Cheers, Aps: I actually brought my linksys router from the US to the UK thinking I would only need to buy new power adaptor.. good idea except that they do not give you modems. At least the Netgear works really well.
I've used E7even for over a year now. They're the cheapest ADSL available in the UK, and they're run by techies so all of their employees know what they're doing.
(I don't have any link to them - I'm just a very satisfied customer.)
But the story in TFA sounds remarkably similar to my Australian story of the scenarios I had to endure when I foolishly was enticed into moving my mobile phone service from Vodafone to Three.
To cut a long story short, it took exactly forty days and forty nights (and countless calls to customer care services which, needless to say, were outsourced to India) to port my number from one service to the other.
I'm regretting the whole excercise now, and as soon as Vodafone gets their 3G services under way, I'm going back.
The author is naive. I suspect he's spent a lot of time in a nice high-tech hotspot like Silicon Valley, where everything on offer is oriented around his kind of needs -- much of the rest of the world, and indeed much of the US, isn't like that.
Anyway, it's a learning process. Next time he moves somewhere, he'll know to do a bit more research and not expect it to be just like the US. Good for him ;) In the meantime, the article's a waste of front page space.
Wow, that was one of the most pointless rants I've read in a long time.
This sounds a lot like the troubles I've had with QWest. At least BT could tell him if he was eligable consistantly, Qwest couldn't keep their systems up to tell me if I was eligable, or the status of my order.
- Nick
Some people will never be happy... /.ers would kill for a 20 Mb access + free national calls + free cable TV + cheap calls abroad? And all that for 30 euros/month...
Do you know how many
For those in doubt about BT's buggeration credentials, there's just this minute been a scene about how awful BT is in the latest (Quandary) Phase of Hitch Hiker's Guide to the Galaxy, currently on BBC Radio 4 (I'm listening to it as I write this).
And Arthur has fallen in love...
My experience with Shaw however was that while their service was generally decent, their billing system was (and from those I know who continue to patronize them, still is) a steaming pile of inadequate and error-prone crapulance.
It's nice to have service, but having bills not arrive on time, not arrive, arrive as double bills, free services charged for, payments received not registered, etc... well you get the idea.
I pay $29.95 (promo price, regular price $39.95) for 10Mbit downstream/1Mbit upstream, in the United States.
Sounds like broadband to me. How is this an oxymoron again?

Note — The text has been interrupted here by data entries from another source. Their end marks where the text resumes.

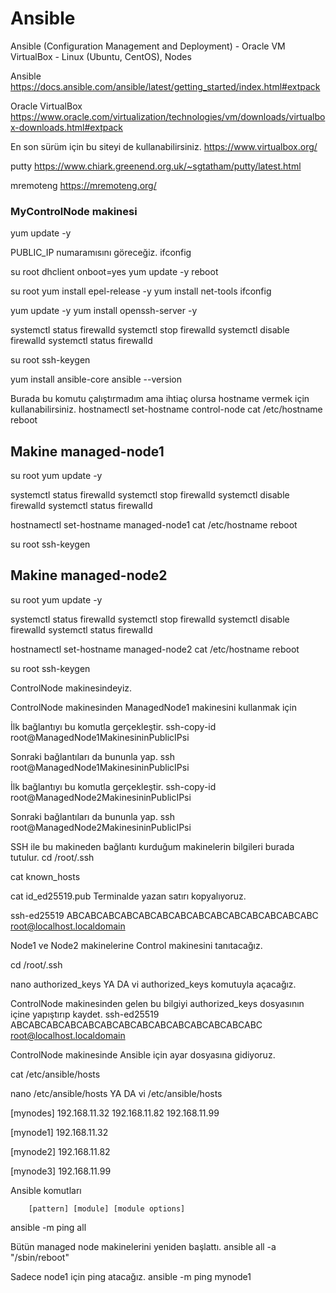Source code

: # Ansible
 Ansible (Configuration Management and Deployment) - Oracle VM VirtualBox - Linux (Ubuntu, CentOS), Nodes


Ansible
https://docs.ansible.com/ansible/latest/getting_started/index.html#extpack



Oracle VirtualBox
https://www.oracle.com/virtualization/technologies/vm/downloads/virtualbox-downloads.html#extpack

En son sürüm için bu siteyi de kullanabilirsiniz.
https://www.virtualbox.org/



putty
https://www.chiark.greenend.org.uk/~sgtatham/putty/latest.html

mremoteng
https://mremoteng.org/


### MyControlNode makinesi
yum update -y 



PUBLIC_IP numaramısını göreceğiz.
ifconfig

su root
dhclient
onboot=yes
yum update -y 
reboot

su root
yum install epel-release -y
yum install net-tools 
ifconfig



yum update -y 
yum install openssh-server -y

systemctl status firewalld
systemctl stop firewalld
systemctl disable firewalld
systemctl status firewalld

su root
ssh-keygen

yum install ansible-core
ansible --version


Burada bu komutu çalıştırmadım ama ihtiaç olursa hostname vermek için kullanabilirsiniz.
hostnamectl set-hostname control-node
cat /etc/hostname
reboot


## Makine managed-node1
su root
yum update -y 

systemctl status firewalld
systemctl stop firewalld
systemctl disable firewalld
systemctl status firewalld

hostnamectl set-hostname managed-node1
cat /etc/hostname
reboot


su root
ssh-keygen



## Makine managed-node2
su root
yum update -y 

systemctl status firewalld
systemctl stop firewalld
systemctl disable firewalld
systemctl status firewalld

hostnamectl set-hostname managed-node2
cat /etc/hostname
reboot


su root
ssh-keygen




ControlNode makinesindeyiz.

ControlNode makinesinden ManagedNode1 makinesini kullanmak için 

İlk bağlantıyı bu komutla gerçekleştir.
ssh-copy-id root@ManagedNode1MakinesininPublicIPsi


Sonraki bağlantıları da bununla yap.
ssh         root@ManagedNode1MakinesininPublicIPsi





İlk bağlantıyı bu komutla gerçekleştir.
ssh-copy-id root@ManagedNode2MakinesininPublicIPsi


Sonraki bağlantıları da bununla yap.
ssh         root@ManagedNode2MakinesininPublicIPsi




SSH ile bu makineden bağlantı kurduğum makinelerin bilgileri burada tutulur.
cd /root/.ssh

cat known_hosts

cat id_ed25519.pub
Terminalde yazan satırı kopyalıyoruz.

ssh-ed25519 ABCABCABCABCABCABCABCABCABCABCABCABCABCABC root@localhost.localdomain



Node1 ve Node2 makinelerine Control makinesini tanıtacağız.

cd /root/.ssh

nano authorized_keys  YA DA    vi authorized_keys  komutuyla açacağız.

ControlNode makinesinden gelen bu bilgiyi authorized_keys dosyasının içine yapıştırıp kaydet.
ssh-ed25519 ABCABCABCABCABCABCABCABCABCABCABCABCABCABC root@localhost.localdomain




ControlNode makinesinde Ansible için ayar dosyasına gidiyoruz.

cat /etc/ansible/hosts

nano /etc/ansible/hosts   YA DA    vi /etc/ansible/hosts  



[mynodes]
192.168.11.32
192.168.11.82
192.168.11.99

[mynode1]
192.168.11.32

[mynode2]
192.168.11.82

[mynode3]
192.168.11.99



Ansible komutları

        [pattern] [module] [module options]
ansible            -m        ping all


Bütün managed node makinelerini yeniden başlattı. 
ansible all -a "/sbin/reboot"


Sadece node1 için ping atacağız.
ansible            -m        ping    mynode1

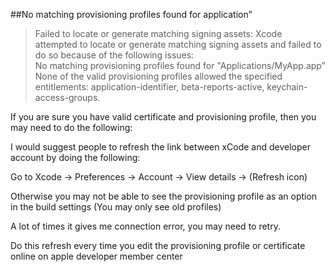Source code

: ##No matching provisioning profiles found for application”

> Failed to locate or generate matching signing assets:
Xcode attempted to locate or generate matching signing assets and failed to do so because of the following issues:  
No matching provisioning profiles found for "Applications/MyApp.app”  
None of the valid provisioning profiles allowed the specified entitlements: application-identifier, beta-reports-active, keychain-access-groups.  



If you are sure you have valid certificate and provisioning profile, then you may need to do the following:

I would suggest people to refresh the link between xCode and developer account by doing the following:

Go to Xcode -> Preferences -> Account -> View details -> (Refresh icon)

Otherwise you may not be able to see the provisioning profile as an option in the build settings (You may only see old profiles)

A lot of times it gives me connection error, you may need to retry.

Do this refresh every time you edit the provisioning profile or certificate online on apple developer member center
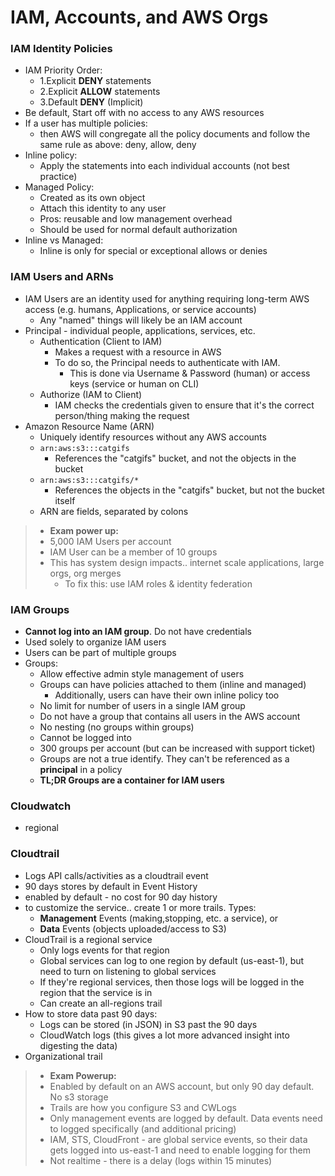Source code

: # IAM, Accounts, and AWS Orgs

### IAM Identity Policies
- IAM Priority Order:
    - 1.Explicit **DENY** statements
    - 2.Explicit **ALLOW** statements
    - 3.Default **DENY** (Implicit)
- Be default, Start off with no access to any AWS resources
- If a user has multiple policies:
    - then AWS will congregate all the policy documents and follow the same rule as above: deny, allow, deny
- Inline policy:
    - Apply the statements into each individual accounts (not best practice)
- Managed Policy:
    - Created as its own object
    - Attach this identity to any user
    - Pros: reusable and low management overhead
    - Should be used for normal default authorization
- Inline vs Managed:
    - Inline is only for special or exceptional allows or denies

### IAM Users and ARNs
- IAM Users are an identity used for anything requiring long-term AWS access (e.g. humans, Applications, 
  or service accounts)
  - Any "named" things will likely be an IAM account
- Principal - individual people, applications, services, etc. 
  - Authentication (Client to IAM)
    - Makes a request with a resource in AWS 
    - To do so, the Principal needs to authenticate with IAM. 
      - This is done via Username & Password (human) or access keys (service or human on CLI)
  - Authorize (IAM to Client)
    - IAM checks the credentials given to ensure that it's the correct person/thing making the request
- Amazon Resource Name (ARN)
  - Uniquely identify resources without any AWS accounts 
  - `arn:aws:s3:::catgifs`
    - References the "catgifs" bucket, and not the objects in the bucket 
  - `arn:aws:s3:::catgifs/*`
    - References the objects in the "catgifs" bucket, but not the bucket itself
  - ARN are fields, separated by colons 

> - **Exam power up:**
>  - 5,000 IAM Users per account
>  - IAM User can be a member of 10 groups
>  - This has system design impacts.. internet scale applications, large orgs, org merges 
>    - To fix this: use IAM roles & identity federation 

### IAM Groups
- **Cannot log into an IAM group**. Do not have credentials
- Used solely to organize IAM users
- Users can be part of multiple groups 
- Groups:
  - Allow effective admin style management of users 
  - Groups can have policies attached to them (inline and managed) 
    - Additionally, users can  have their own inline policy too 
  - No limit for number of users in a single IAM group
  - Do not have a group that contains all users in the AWS account
  - No nesting (no groups within groups) 
  - Cannot be logged into 
  - 300 groups per account (but can be increased with support ticket)
  - Groups are not a true identify. They can't be referenced as a **principal** in a policy
  - **TL;DR Groups are a container for IAM users**

### Cloudwatch
- regional 


### Cloudtrail 
- Logs API calls/activities as a cloudtrail event
- 90 days stores by default in Event History
- enabled by default - no cost for 90 day history 
- to customize the service.. create 1 or more trails. Types:
  - **Management** Events (making,stopping, etc. a service), or 
  - **Data** Events (objects uploaded/access to S3)
- CloudTrail is a regional service 
  - Only logs events for that region 
  - Global services can log to one region by default (us-east-1), but need to turn on listening to global services 
  - If they're regional services, then those logs will be logged in the region that the service is in 
  - Can create an all-regions trail 
- How to store data past 90 days:
  - Logs can be stored (in JSON) in S3 past the 90 days
  - CloudWatch logs (this gives a lot more advanced insight into digesting the data)
- Organizational trail 
> - **Exam Powerup:**
>  - Enabled by default on an AWS account, but only 90 day default. No s3 storage
>  - Trails are how you configure S3 and CWLogs
>  - Only management events are logged by default. Data events need to logged specifically (and additional pricing)
>  - IAM, STS, CloudFront - are global service events, so their data gets logged into us-east-1 and need to enable 
>    logging for them
>  - Not realtime - there is a delay (logs within 15 minutes)
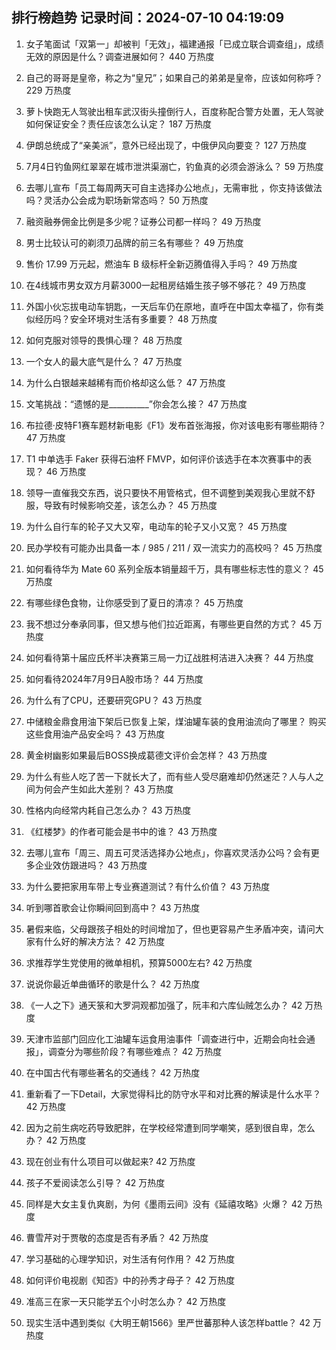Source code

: 
## 排行榜趋势 记录时间：2024-07-10 04:19:09
  
  1. 女子笔面试「双第一」却被判「无效」，福建通报「已成立联合调查组」，成绩无效的原因是什么？调查进展如何？ 440 万热度
    
  2. 自己的哥哥是皇帝，称之为“皇兄”；如果自己的弟弟是皇帝，应该如何称呼？ 229 万热度
    
  3. 萝卜快跑无人驾驶出租车武汉街头撞倒行人，百度称配合警方处置，无人驾驶如何保证安全？责任应该怎么认定？ 187 万热度
    
  4. 伊朗总统成了“亲美派”，意外已经出现了，中俄伊风向要变？ 127 万热度
    
  5. 7月4日钓鱼网红翠翠在城市泄洪渠溺亡，钓鱼真的必须会游泳么？ 59 万热度
    
  6. 去哪儿宣布「员工每周两天可自主选择办公地点」，无需审批 ，你支持该做法吗？灵活办公会成为职场新常态吗？ 50 万热度
    
  7. 融资融券佣金比例是多少呢？证券公司都一样吗？ 49 万热度
    
  8. 男士比较认可的剃须刀品牌的前三名有哪些？ 49 万热度
    
  9. 售价 17.99 万元起，燃油车 B 级标杆全新迈腾值得入手吗？ 49 万热度
    
  10. 在4线城市男女双方月薪3000一起租房结婚生孩子够不够花？ 49 万热度
    
  11. 外国小伙忘拔电动车钥匙，一天后车仍在原地，直呼在中国太幸福了，你有类似经历吗？安全环境对生活有多重要？ 48 万热度
    
  12. 如何克服对领导的畏惧心理？ 48 万热度
    
  13. 一个女人的最大底气是什么？ 47 万热度
    
  14. 为什么白银越来越稀有而价格却这么低？ 47 万热度
    
  15. 文笔挑战：“遗憾的是__________”你会怎么接？ 47 万热度
    
  16. 布拉德·皮特F1赛车题材新电影《F1》发布首张海报，你对该电影有哪些期待？ 47 万热度
    
  17. T1 中单选手 Faker 获得石油杯 FMVP，如何评价该选手在本次赛事中的表现？ 46 万热度
    
  18. 领导一直催我交东西，说只要快不用管格式，但不调整到美观我心里就不舒服，导致有时候影响交差，该怎么办？ 45 万热度
    
  19. 为什么自行车的轮子又大又窄，电动车的轮子又小又宽？ 45 万热度
    
  20. 民办学校有可能办出具备一本 / 985 / 211 / 双一流实力的高校吗？ 45 万热度
    
  21. 如何看待华为 Mate  60 系列全版本销量超千万，具有哪些标志性的意义？ 45 万热度
    
  22. 有哪些绿色食物，让你感受到了夏日的清凉？ 45 万热度
    
  23. 我不想过分奉承同事，但又想与他们拉近距离，有哪些更自然的方式？ 45 万热度
    
  24. 如何看待第十届应氏杯半决赛第三局一力辽战胜柯洁进入决赛？ 44 万热度
    
  25. 如何看待2024年7月9日A股市场？ 44 万热度
    
  26. 为什么有了CPU，还要研究GPU？ 43 万热度
    
  27. 中储粮金鼎食用油下架后已恢复上架，煤油罐车装的食用油流向了哪里？ 购买这些食用油产品安全吗？ 43 万热度
    
  28. 黄金树幽影如果最后BOSS换成葛德文评价会怎样？ 43 万热度
    
  29. 为什么有些人吃了苦一下就长大了，而有些人受尽磨难却仍然迷茫？人与人之间为何会产生如此大差别？ 43 万热度
    
  30. 性格内向经常内耗自己怎么办？ 43 万热度
    
  31. 《红楼梦》的作者可能会是书中的谁？ 43 万热度
    
  32. 去哪儿宣布「周三、周五可灵活选择办公地点」，你喜欢灵活办公吗？会有更多企业效仿跟进吗？ 43 万热度
    
  33. 为什么要把家用车带上专业赛道测试？有什么价值？ 43 万热度
    
  34. 听到哪首歌会让你瞬间回到高中？ 43 万热度
    
  35. 暑假来临，父母跟孩子相处的时间增加了，但也更容易产生矛盾冲突，请问大家有什么好的解决方法？ 42 万热度
    
  36. 求推荐学生党使用的微单相机，预算5000左右? 42 万热度
    
  37. 说说你最近单曲循环的歌是什么？ 42 万热度
    
  38. 《一人之下》通天箓和大罗洞观都加强了，阮丰和六库仙贼怎么办？ 42 万热度
    
  39. 天津市监部门回应化工油罐车运食用油事件「调查进行中，近期会向社会通报」，调查分为哪些阶段？有哪些难点？ 42 万热度
    
  40. 在中国古代有哪些著名的交通线？ 42 万热度
    
  41. 重新看了一下Detail，大家觉得科比的防守水平和对比赛的解读是什么水平？ 42 万热度
    
  42. 因为之前生病吃药导致肥胖，在学校经常遭到同学嘲笑，感到很自卑，怎么办？ 42 万热度
    
  43. 现在创业有什么项目可以做起来? 42 万热度
    
  44. 孩子不爱阅读怎么引导？ 42 万热度
    
  45. 同样是大女主复仇爽剧，为何《墨雨云间》没有《延禧攻略》火爆？ 42 万热度
    
  46. 曹雪芹对于贾敬的态度是否有矛盾？ 42 万热度
    
  47. 学习基础的心理学知识，对生活有何作用？ 42 万热度
    
  48. 如何评价电视剧《知否》中的孙秀才母子？ 42 万热度
    
  49. 准高三在家一天只能学五个小时怎么办？ 42 万热度
    
  50. 现实生活中遇到类似《大明王朝1566》里严世蕃那种人该怎样battle？ 42 万热度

That's not much different than my situation here in Silicon Valley, California, USA.
I am lucky enough to have DSL - 384KB down; 128KB up. I guess that qualifies as "broadband", though just barely. When we had it installed we were JUST beyond the distance limit - we were 18000 cable-feet from the central office. Some of our neighbors could get it to work; others could not. I was lucky...but 384Kb was the max I could get.
I've had the service for years now. Recently, every single month I get a piece of mail from SBC offering to upgrade me to "DSL Pro" - megabit or more speeds - for just a few dollars more than I'm paying now.
Three times I called them up to place the order.
Three times they accepted the order and gave me an installation date.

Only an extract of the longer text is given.